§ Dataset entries
◇ ◇ ◇
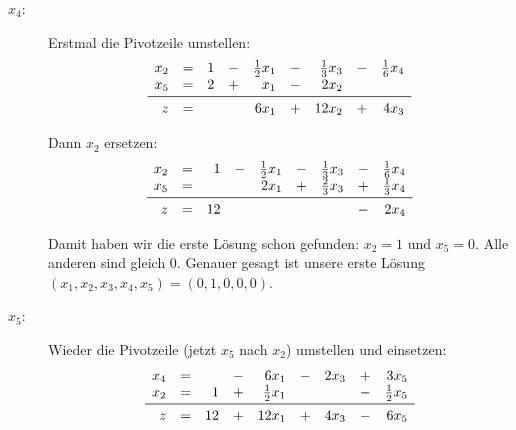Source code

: \documentclass[
a4paper, %
11pt,
]
{scrartcl}
\begin{document}
\begin{description}
  \item[$x_4$:] Erstmal die Pivotzeile umstellen:
    \def\arraystretch{1.5}
    \begin{align*}
      \begin{array}{rcrcrcrcr}
        x_2      & = & 1 & - & \frac{1}{2} x_1 & - & \frac{1}{3} x_3 & - & \frac{1}{6} x_4\\
        x_5      & = & 2 & + & x_1             & - & 2 x_2\\
        \midrule
        z        & = &   &   & 6 x_1           & + & 12 x_2          & + & 4 x_3
      \end{array}
    \end{align*}

    Dann $x_2$ ersetzen:
    \def\arraystretch{1.5}
    \begin{align*}
      \begin{array}{rcrcrcrcr}
        x_2      & = & 1  & - & \frac{1}{2} x_1 & - & \frac{1}{3} x_3 & - & \frac{1}{6} x_4\\
        x_5      & = &    &   & 2 x_1           & + & \frac{2}{3} x_3 & + & \frac{1}{3} x_4\\
        \midrule
        z        & = & 12 &   &                 &   &                 & - & 2 x_4
      \end{array}
    \end{align*}

    Damit haben wir die erste Lösung schon gefunden: $x_2 = 1$ und $x_5 = 0$.
    Alle anderen sind gleich $0$.
    Genauer gesagt ist unsere erste Lösung
    $(x_1, x_2, x_3, x_4, x_5) = (0, 1, 0, 0, 0)$.

  \item[$x_5$:] Wieder die Pivotzeile (jetzt $x_5$ nach $x_2$) umstellen und
    einsetzen:
    \begin{align*}
      \begin{array}{rcrcrcrcr}
        x_4      & = &    & - & 6 x_1           & - & 2 x_3 & + & 3 x_5\\
        x_2      & = & 1  & + & \frac{1}{2} x_1 &   &       & - & \frac{1}{2} x_5\\
        \midrule
        z        & = & 12 & + & 12 x_1          & + & 4 x_3 & - & 6 x_5
      \end{array}
    \end{align*}


\end{description}
\end{document}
◇ ◇ ◇
§ THE PROBLEM
Where the string "erste" occurs in a line above, count that line, and report solely the final figure.

§ RESULT BELOW
2